[[ Given data, beginning ]]

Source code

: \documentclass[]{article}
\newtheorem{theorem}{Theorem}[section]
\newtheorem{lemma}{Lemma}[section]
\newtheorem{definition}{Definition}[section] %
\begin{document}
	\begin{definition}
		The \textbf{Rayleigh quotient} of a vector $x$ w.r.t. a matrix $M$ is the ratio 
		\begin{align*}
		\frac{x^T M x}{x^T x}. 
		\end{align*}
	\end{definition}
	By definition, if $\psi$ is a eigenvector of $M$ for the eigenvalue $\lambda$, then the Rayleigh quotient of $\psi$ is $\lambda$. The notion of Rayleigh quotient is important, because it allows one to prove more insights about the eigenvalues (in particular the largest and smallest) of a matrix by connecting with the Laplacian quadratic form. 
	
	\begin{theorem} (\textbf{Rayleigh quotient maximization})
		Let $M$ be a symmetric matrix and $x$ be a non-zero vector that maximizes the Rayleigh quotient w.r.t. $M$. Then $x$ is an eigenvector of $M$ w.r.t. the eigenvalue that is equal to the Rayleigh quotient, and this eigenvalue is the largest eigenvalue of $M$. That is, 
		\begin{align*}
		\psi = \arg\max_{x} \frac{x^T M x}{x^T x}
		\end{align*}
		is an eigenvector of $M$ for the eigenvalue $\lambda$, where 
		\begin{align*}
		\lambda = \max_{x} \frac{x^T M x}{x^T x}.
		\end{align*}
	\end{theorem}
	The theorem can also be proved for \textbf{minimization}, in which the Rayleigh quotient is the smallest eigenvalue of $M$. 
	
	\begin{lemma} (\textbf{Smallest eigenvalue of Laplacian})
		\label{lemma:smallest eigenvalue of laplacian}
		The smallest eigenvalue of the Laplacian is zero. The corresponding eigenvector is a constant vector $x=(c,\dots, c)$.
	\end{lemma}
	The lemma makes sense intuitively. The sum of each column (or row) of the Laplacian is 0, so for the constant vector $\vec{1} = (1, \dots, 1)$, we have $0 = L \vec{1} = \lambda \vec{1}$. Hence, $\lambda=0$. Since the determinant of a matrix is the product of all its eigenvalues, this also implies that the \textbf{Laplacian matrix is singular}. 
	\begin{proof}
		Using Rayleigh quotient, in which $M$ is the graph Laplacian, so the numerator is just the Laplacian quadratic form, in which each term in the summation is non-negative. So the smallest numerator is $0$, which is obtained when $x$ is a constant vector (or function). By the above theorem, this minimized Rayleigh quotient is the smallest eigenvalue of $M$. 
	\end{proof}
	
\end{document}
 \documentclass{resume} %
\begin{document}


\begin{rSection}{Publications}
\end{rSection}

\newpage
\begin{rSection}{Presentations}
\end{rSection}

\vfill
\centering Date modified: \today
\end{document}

[[ Given data, end ]]

All the records shown above need to be given again exactly.

Solved exercise →
Source code

: \documentclass[]{article}
\newtheorem{theorem}{Theorem}[section]
\newtheorem{lemma}{Lemma}[section]
\newtheorem{definition}{Definition}[section] %
\begin{document}
	\begin{definition}
		The \textbf{Rayleigh quotient} of a vector $x$ w.r.t. a matrix $M$ is the ratio 
		\begin{align*}
		\frac{x^T M x}{x^T x}. 
		\end{align*}
	\end{definition}
	By definition, if $\psi$ is a eigenvector of $M$ for the eigenvalue $\lambda$, then the Rayleigh quotient of $\psi$ is $\lambda$. The notion of Rayleigh quotient is important, because it allows one to prove more insights about the eigenvalues (in particular the largest and smallest) of a matrix by connecting with the Laplacian quadratic form. 
	
	\begin{theorem} (\textbf{Rayleigh quotient maximization})
		Let $M$ be a symmetric matrix and $x$ be a non-zero vector that maximizes the Rayleigh quotient w.r.t. $M$. Then $x$ is an eigenvector of $M$ w.r.t. the eigenvalue that is equal to the Rayleigh quotient, and this eigenvalue is the largest eigenvalue of $M$. That is, 
		\begin{align*}
		\psi = \arg\max_{x} \frac{x^T M x}{x^T x}
		\end{align*}
		is an eigenvector of $M$ for the eigenvalue $\lambda$, where 
		\begin{align*}
		\lambda = \max_{x} \frac{x^T M x}{x^T x}.
		\end{align*}
	\end{theorem}
	The theorem can also be proved for \textbf{minimization}, in which the Rayleigh quotient is the smallest eigenvalue of $M$. 
	
	\begin{lemma} (\textbf{Smallest eigenvalue of Laplacian})
		\label{lemma:smallest eigenvalue of laplacian}
		The smallest eigenvalue of the Laplacian is zero. The corresponding eigenvector is a constant vector $x=(c,\dots, c)$.
	\end{lemma}
	The lemma makes sense intuitively. The sum of each column (or row) of the Laplacian is 0, so for the constant vector $\vec{1} = (1, \dots, 1)$, we have $0 = L \vec{1} = \lambda \vec{1}$. Hence, $\lambda=0$. Since the determinant of a matrix is the product of all its eigenvalues, this also implies that the \textbf{Laplacian matrix is singular}. 
	\begin{proof}
		Using Rayleigh quotient, in which $M$ is the graph Laplacian, so the numerator is just the Laplacian quadratic form, in which each term in the summation is non-negative. So the smallest numerator is $0$, which is obtained when $x$ is a constant vector (or function). By the above theorem, this minimized Rayleigh quotient is the smallest eigenvalue of $M$. 
	\end{proof}
	
\end{document}
 \documentclass{resume} %
\begin{document}


\begin{rSection}{Publications}
\end{rSection}

\newpage
\begin{rSection}{Presentations}
\end{rSection}

\vfill
\centering Date modified: \today
\end{document}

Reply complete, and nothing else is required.